A Weakly Nonlinear Theory for Pattern Formation in Structured Models with Localized Solutions

TL;DR

This paper develops a weakly nonlinear analysis framework for structured PDE models with localized steady states, enabling the study of pattern formation near instabilities in complex biological systems.

Contribution

It introduces a novel weakly nonlinear approach using WKBJ asymptotics and Stokes analysis for models with localized steady states, extending classical methods to new settings.

Findings

Derives an amplitude equation governing pattern dynamics near bifurcation.

Predicts whether bifurcation is subcritical or supercritical based on parameter signs.

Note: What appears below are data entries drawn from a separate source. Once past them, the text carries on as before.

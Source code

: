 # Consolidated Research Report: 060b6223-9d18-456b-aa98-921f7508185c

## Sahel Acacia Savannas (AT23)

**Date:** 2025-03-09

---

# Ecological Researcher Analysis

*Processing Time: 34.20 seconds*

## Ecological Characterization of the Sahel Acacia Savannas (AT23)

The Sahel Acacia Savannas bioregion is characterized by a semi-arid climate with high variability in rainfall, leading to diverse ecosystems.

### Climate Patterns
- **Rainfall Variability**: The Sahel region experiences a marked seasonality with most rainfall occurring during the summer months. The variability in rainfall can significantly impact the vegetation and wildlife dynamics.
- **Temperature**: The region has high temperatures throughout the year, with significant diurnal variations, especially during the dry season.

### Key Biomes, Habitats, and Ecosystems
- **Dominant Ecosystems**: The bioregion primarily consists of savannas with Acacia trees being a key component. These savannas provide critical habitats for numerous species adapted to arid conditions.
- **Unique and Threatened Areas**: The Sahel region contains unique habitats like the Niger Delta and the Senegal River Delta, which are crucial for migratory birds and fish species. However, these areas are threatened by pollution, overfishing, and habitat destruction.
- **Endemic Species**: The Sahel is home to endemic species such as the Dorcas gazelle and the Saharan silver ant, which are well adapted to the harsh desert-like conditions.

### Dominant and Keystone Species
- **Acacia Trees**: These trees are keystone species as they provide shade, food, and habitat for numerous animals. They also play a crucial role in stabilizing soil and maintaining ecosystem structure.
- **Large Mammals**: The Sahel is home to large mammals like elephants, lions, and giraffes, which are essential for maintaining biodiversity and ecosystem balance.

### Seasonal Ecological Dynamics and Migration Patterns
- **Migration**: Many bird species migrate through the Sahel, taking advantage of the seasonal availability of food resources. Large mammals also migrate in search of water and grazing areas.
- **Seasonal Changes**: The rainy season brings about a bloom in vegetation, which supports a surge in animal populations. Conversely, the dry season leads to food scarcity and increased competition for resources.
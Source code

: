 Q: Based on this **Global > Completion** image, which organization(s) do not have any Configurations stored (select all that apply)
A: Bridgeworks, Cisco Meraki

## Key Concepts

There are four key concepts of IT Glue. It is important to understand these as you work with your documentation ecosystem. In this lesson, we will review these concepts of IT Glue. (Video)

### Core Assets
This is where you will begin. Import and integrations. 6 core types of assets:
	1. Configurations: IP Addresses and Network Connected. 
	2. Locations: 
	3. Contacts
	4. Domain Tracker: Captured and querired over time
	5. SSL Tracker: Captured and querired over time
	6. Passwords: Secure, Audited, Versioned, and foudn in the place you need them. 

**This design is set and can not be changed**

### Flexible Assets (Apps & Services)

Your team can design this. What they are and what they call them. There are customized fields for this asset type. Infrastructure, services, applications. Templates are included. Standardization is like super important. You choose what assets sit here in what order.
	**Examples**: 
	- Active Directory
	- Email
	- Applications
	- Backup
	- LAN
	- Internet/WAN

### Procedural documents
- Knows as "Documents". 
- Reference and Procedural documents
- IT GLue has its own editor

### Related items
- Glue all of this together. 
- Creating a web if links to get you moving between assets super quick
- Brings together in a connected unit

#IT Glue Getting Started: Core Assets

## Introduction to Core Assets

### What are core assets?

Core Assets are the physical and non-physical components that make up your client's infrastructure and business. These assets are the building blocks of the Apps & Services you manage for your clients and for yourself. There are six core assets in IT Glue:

Demonstrates broad applicability of the method beyond the specific example.

Abstract

Structured models, such as PDEs structured by age or phenotype, provide a setting to study pattern formation in heterogeneous populations. Classical tools to quantify the emergence of patterns, such as linear and weakly nonlinear analyses, pose significant mathematical challenges for these models due to sharply peaked or singular steady states. Here, we present a weakly nonlinear framework that extends classical tools to structured PDE models in settings where the base state is spatially uniform, but exponentially localized in the structured variable. Our approach utilizes WKBJ asymptotics and an analysis of the Stokes phenomenon to systematically resolve the solution structure in the limit where the steady state tends to a Dirac-delta function. To demonstrate our method, we consider a chemically structured (nonlocal) model of motile bacteria that interact through quorum sensing. For this example, our analysis yields an amplitude equation that governs the solution dynamics near a linear instability, and predicts a pitchfork bifurcation. From the amplitude equation, we deduce an effective parameter grouping whose sign determines whether the pitchfork bifurcation is subcritical or supercritical. Although we demonstrate our framework for a specific example, our techniques are broadly applicable.